Myrcene has long been thought to influence the subjective effects of cannabis like couchlock. Many have theorized that the mechanism for this was linked to either an increase of the ability for THC to bind at the CB1 or increasing penetration of THC into the blood-brain barrier.
A study done in 2010 with 3 cultivars of cannabis looked at whether the vapor or smoke of the entire metabolite profile would affect binding at the CB1 receptors. They found no difference in the receptor activity with pure THC compared to 3 different varieties of cannabis at an equivalent concentration of THC. [14]
Further evidence of a lack of synergistic action on the ECS by terpenes and cannabinoids is found in an investigation on the CB1 and CB2 binding of CB1 agonists with the terpenes: alpha-pinene, beta-pinene, beta-caryophyllene, limonene, linalool and myrcene each independently or in combination. They similarly found no additive effect on CB1 or CB2 activity with terpenes. [15] The same scientists followed this study up by repeating the process, but this time trying the Transient Receptor Potential Channels A and V (TRPA/V) with alpha-pinene, beta-pinene, beta-caryophyllene, humulene, limonene, linalool and myrcene. THC is active on TRPA, but they weren’t able to identify any synergistic activity with any of the terpenes at the channels. No cannabinoid (CBC, CBD, CBDA, CBG, CBGA, CBGV, THC, THCA) was active on TRPV1 channels so they utilized the endocannabinoid anandamide and capsaicin for comparison. Again there was no synergistic activity at the channels through addition of the terpenes [16] This is interesting considering there is data showing that myrcene is a potential allosteric modulator of TRPV. [17] Terpenes are not strong enough to impact an already strong agonist binding activity it appears.

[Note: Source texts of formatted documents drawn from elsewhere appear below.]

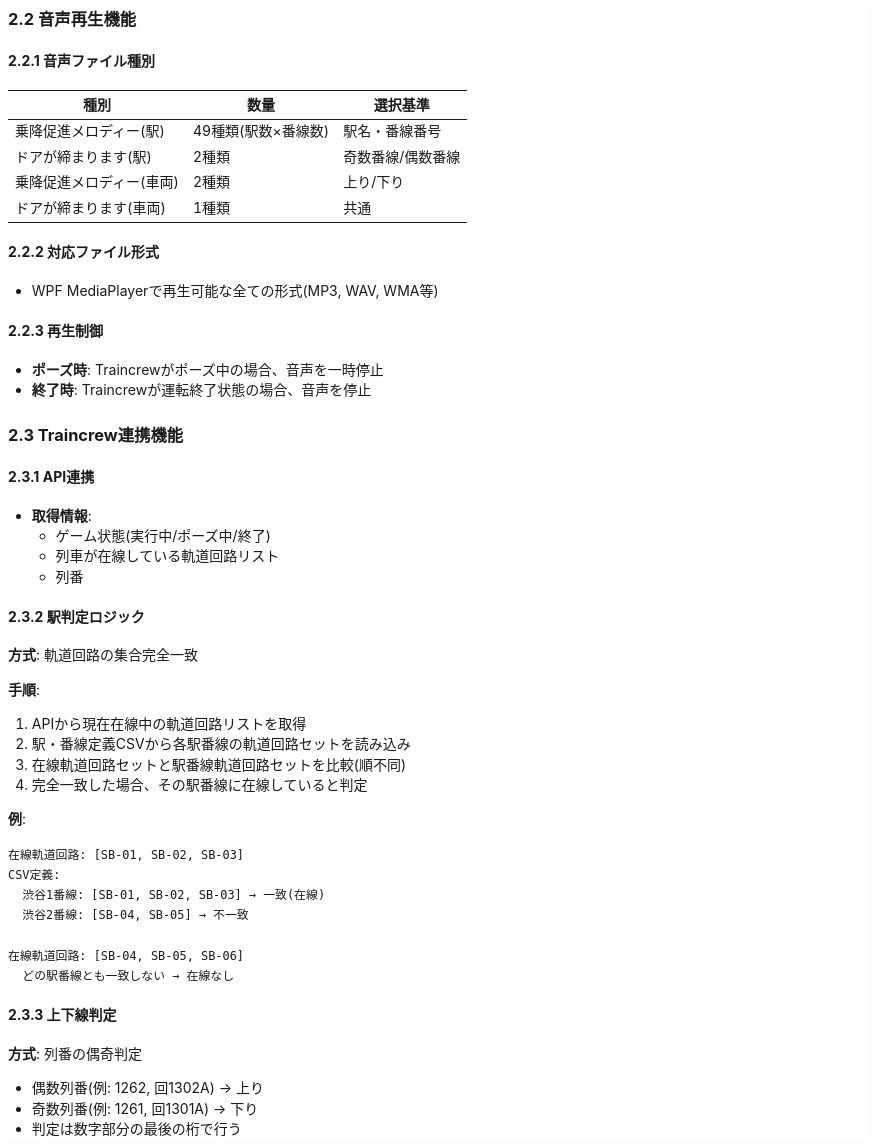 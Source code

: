 ### 2.2 音声再生機能

#### 2.2.1 音声ファイル種別

| 種別 | 数量 | 選択基準 |
|------|------|----------|
| 乗降促進メロディー(駅) | 49種類(駅数×番線数) | 駅名・番線番号 |
| ドアが締まります(駅) | 2種類 | 奇数番線/偶数番線 |
| 乗降促進メロディー(車両) | 2種類 | 上り/下り |
| ドアが締まります(車両) | 1種類 | 共通 |

#### 2.2.2 対応ファイル形式
- WPF MediaPlayerで再生可能な全ての形式(MP3, WAV, WMA等)

#### 2.2.3 再生制御
- **ポーズ時**: Traincrewがポーズ中の場合、音声を一時停止
- **終了時**: Traincrewが運転終了状態の場合、音声を停止

### 2.3 Traincrew連携機能

#### 2.3.1 API連携
- **取得情報**:
  - ゲーム状態(実行中/ポーズ中/終了)
  - 列車が在線している軌道回路リスト
  - 列番

#### 2.3.2 駅判定ロジック
**方式**: 軌道回路の集合完全一致

**手順**:
1. APIから現在在線中の軌道回路リストを取得
2. 駅・番線定義CSVから各駅番線の軌道回路セットを読み込み
3. 在線軌道回路セットと駅番線軌道回路セットを比較(順不同)
4. 完全一致した場合、その駅番線に在線していると判定

**例**:
```
在線軌道回路: [SB-01, SB-02, SB-03]
CSV定義:
  渋谷1番線: [SB-01, SB-02, SB-03] → 一致(在線)
  渋谷2番線: [SB-04, SB-05] → 不一致
  
在線軌道回路: [SB-04, SB-05, SB-06]
  どの駅番線とも一致しない → 在線なし
```

#### 2.3.3 上下線判定
**方式**: 列番の偶奇判定
- 偶数列番(例: 1262, 回1302A) → 上り
- 奇数列番(例: 1261, 回1301A) → 下り
- 判定は数字部分の最後の桁で行う
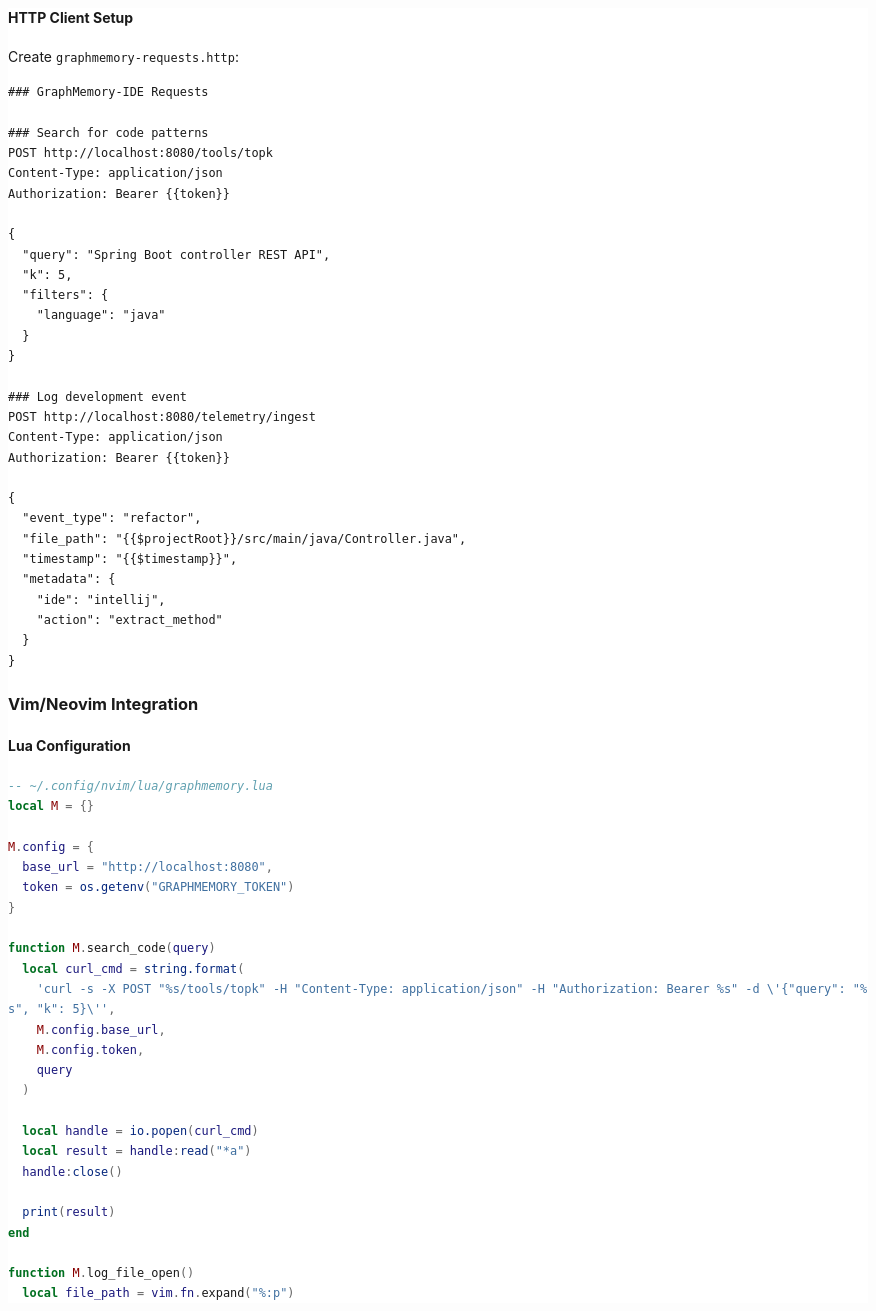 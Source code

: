 #### HTTP Client Setup
Create `graphmemory-requests.http`:
```http
### GraphMemory-IDE Requests

### Search for code patterns
POST http://localhost:8080/tools/topk
Content-Type: application/json
Authorization: Bearer {{token}}

{
  "query": "Spring Boot controller REST API",
  "k": 5,
  "filters": {
    "language": "java"
  }
}

### Log development event
POST http://localhost:8080/telemetry/ingest
Content-Type: application/json
Authorization: Bearer {{token}}

{
  "event_type": "refactor",
  "file_path": "{{$projectRoot}}/src/main/java/Controller.java",
  "timestamp": "{{$timestamp}}",
  "metadata": {
    "ide": "intellij",
    "action": "extract_method"
  }
}
```

### Vim/Neovim Integration

#### Lua Configuration
```lua
-- ~/.config/nvim/lua/graphmemory.lua
local M = {}

M.config = {
  base_url = "http://localhost:8080",
  token = os.getenv("GRAPHMEMORY_TOKEN")
}

function M.search_code(query)
  local curl_cmd = string.format(
    'curl -s -X POST "%s/tools/topk" -H "Content-Type: application/json" -H "Authorization: Bearer %s" -d \'{"query": "%s", "k": 5}\'',
    M.config.base_url,
    M.config.token,
    query
  )
  
  local handle = io.popen(curl_cmd)
  local result = handle:read("*a")
  handle:close()
  
  print(result)
end

function M.log_file_open()
  local file_path = vim.fn.expand("%:p")
``` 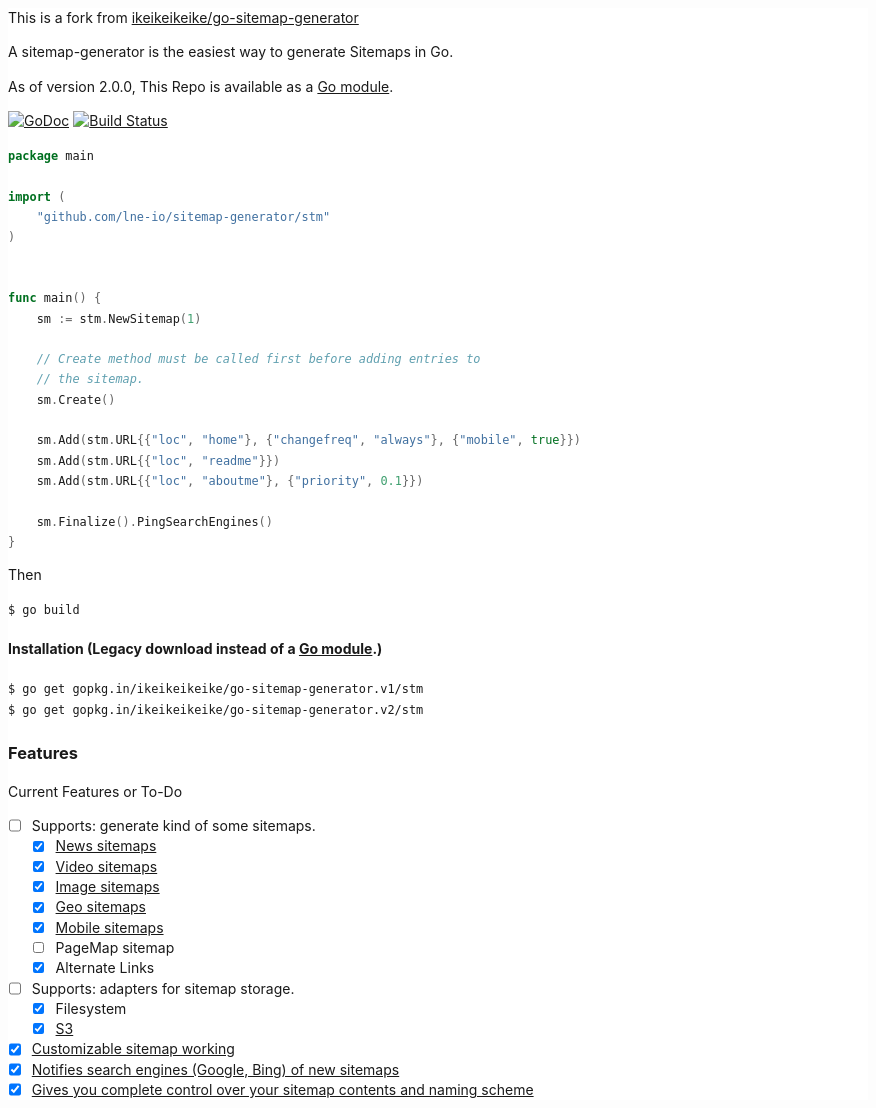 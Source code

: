 This is a fork from [ikeikeikeike/go-sitemap-generator](https://github.com/ikeikeikeike/go-sitemap-generator)

A sitemap-generator is the easiest way to generate Sitemaps in Go.

As of version 2.0.0, This Repo is available as a [Go module](https://github.com/golang/go/wiki/Modules).


[![GoDoc](https://godoc.org/github.com/lne-io/sitemap-generator/stm?status.svg)](https://godoc.org/github.com/lne-io/sitemap-generator/stm) [![Build Status](https://travis-ci.org/ikeikeikeike/go-sitemap-generator.svg)](https://travis-ci.org/ikeikeikeike/go-sitemap-generator)

```go
package main

import (
	"github.com/lne-io/sitemap-generator/stm"
)


func main() {
	sm := stm.NewSitemap(1)

	// Create method must be called first before adding entries to
	// the sitemap.
	sm.Create()

	sm.Add(stm.URL{{"loc", "home"}, {"changefreq", "always"}, {"mobile", true}})
	sm.Add(stm.URL{{"loc", "readme"}})
	sm.Add(stm.URL{{"loc", "aboutme"}, {"priority", 0.1}})

	sm.Finalize().PingSearchEngines()
}
```

Then

```console
$ go build
```

#### Installation (Legacy download instead of a [Go module](https://github.com/golang/go/wiki/Modules).)

```console
$ go get gopkg.in/ikeikeikeike/go-sitemap-generator.v1/stm
$ go get gopkg.in/ikeikeikeike/go-sitemap-generator.v2/stm
```

### Features

Current Features or To-Do

- [ ] Supports: generate kind of some sitemaps.
  - [x] [News sitemaps](#news-sitemaps)
  - [x] [Video sitemaps](#video-sitemaps)
  - [x] [Image sitemaps](#image-sitemaps)
  - [x] [Geo sitemaps](#geo-sitemaps)
  - [x] [Mobile sitemaps](#mobile-sitemaps)
  - [ ] PageMap sitemap
  - [x] Alternate Links
- [ ] Supports: adapters for sitemap storage.
  - [x] Filesystem
  - [x] [S3](#upload-sitemap-to-s3)
- [x] [Customizable sitemap working](#preventing-output)
- [x] [Notifies search engines (Google, Bing) of new sitemaps](#pinging-search-engines)
- [x] [Gives you complete control over your sitemap contents and naming scheme](#full-example)
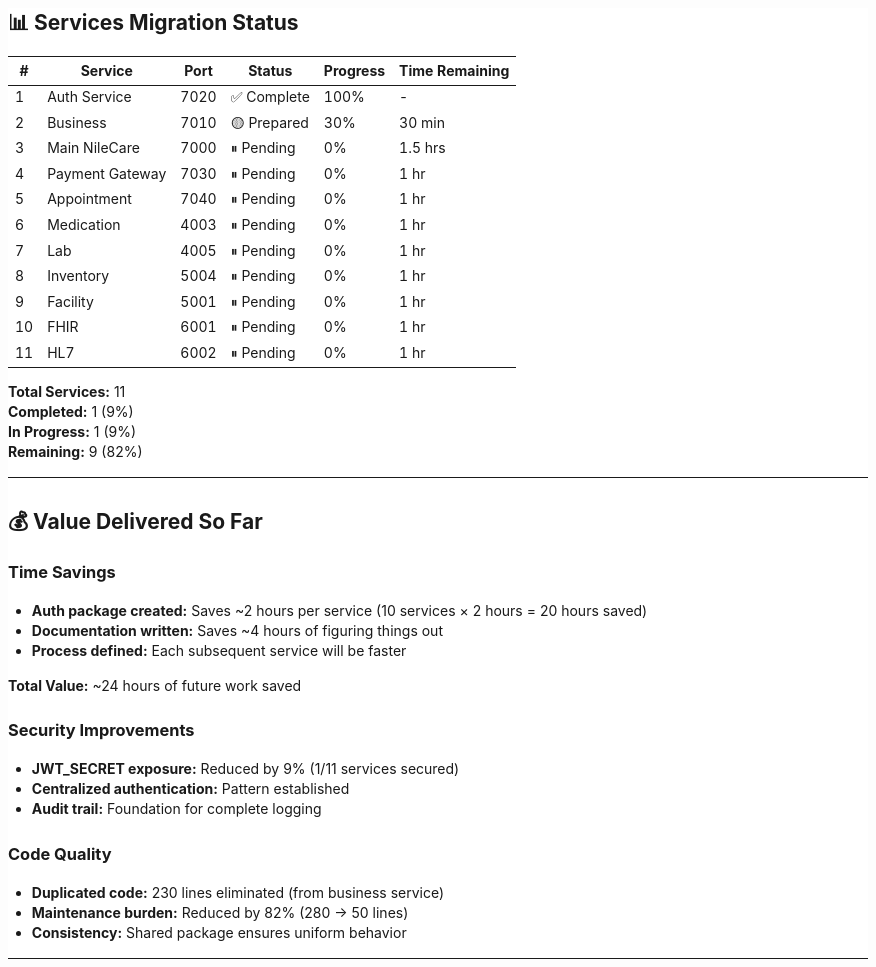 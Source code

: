 
## 📊 Services Migration Status

| # | Service | Port | Status | Progress | Time Remaining |
|---|---------|------|--------|----------|----------------|
| 1 | Auth Service | 7020 | ✅ Complete | 100% | - |
| 2 | Business | 7010 | 🟡 Prepared | 30% | 30 min |
| 3 | Main NileCare | 7000 | ⏸ Pending | 0% | 1.5 hrs |
| 4 | Payment Gateway | 7030 | ⏸ Pending | 0% | 1 hr |
| 5 | Appointment | 7040 | ⏸ Pending | 0% | 1 hr |
| 6 | Medication | 4003 | ⏸ Pending | 0% | 1 hr |
| 7 | Lab | 4005 | ⏸ Pending | 0% | 1 hr |
| 8 | Inventory | 5004 | ⏸ Pending | 0% | 1 hr |
| 9 | Facility | 5001 | ⏸ Pending | 0% | 1 hr |
| 10 | FHIR | 6001 | ⏸ Pending | 0% | 1 hr |
| 11 | HL7 | 6002 | ⏸ Pending | 0% | 1 hr |

**Total Services:** 11  
**Completed:** 1 (9%)  
**In Progress:** 1 (9%)  
**Remaining:** 9 (82%)  

---

## 💰 Value Delivered So Far

### Time Savings
- **Auth package created:** Saves ~2 hours per service (10 services × 2 hours = 20 hours saved)
- **Documentation written:** Saves ~4 hours of figuring things out
- **Process defined:** Each subsequent service will be faster

**Total Value:** ~24 hours of future work saved

### Security Improvements
- **JWT_SECRET exposure:** Reduced by 9% (1/11 services secured)
- **Centralized authentication:** Pattern established
- **Audit trail:** Foundation for complete logging

### Code Quality
- **Duplicated code:** 230 lines eliminated (from business service)
- **Maintenance burden:** Reduced by 82% (280 → 50 lines)
- **Consistency:** Shared package ensures uniform behavior

---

This doesn’t mean that there aren’t synergistic therapeutic or subjective effects from the combination of multiple compounds found in the cannabis plant. It means the answer for how terpenes impact these effects lies less with affecting how a cannabinoid binds to the CB1 or CB2 receptors and more with how they act on other receptors or drug targets.
What other receptor systems are involved in the entourage effect?
5-Hydroxytryptamine Receptors (5HT)
The 5HT receptors form the serotonin system in our bodies and brains. There are a series of receptors from 5HT1 to 5HT7 as well as several subtypes of each. There are at least 13 total variations. The serotonin system is often linked with mood, learning, happiness, sleep but it’s also connected to digestion and nausea.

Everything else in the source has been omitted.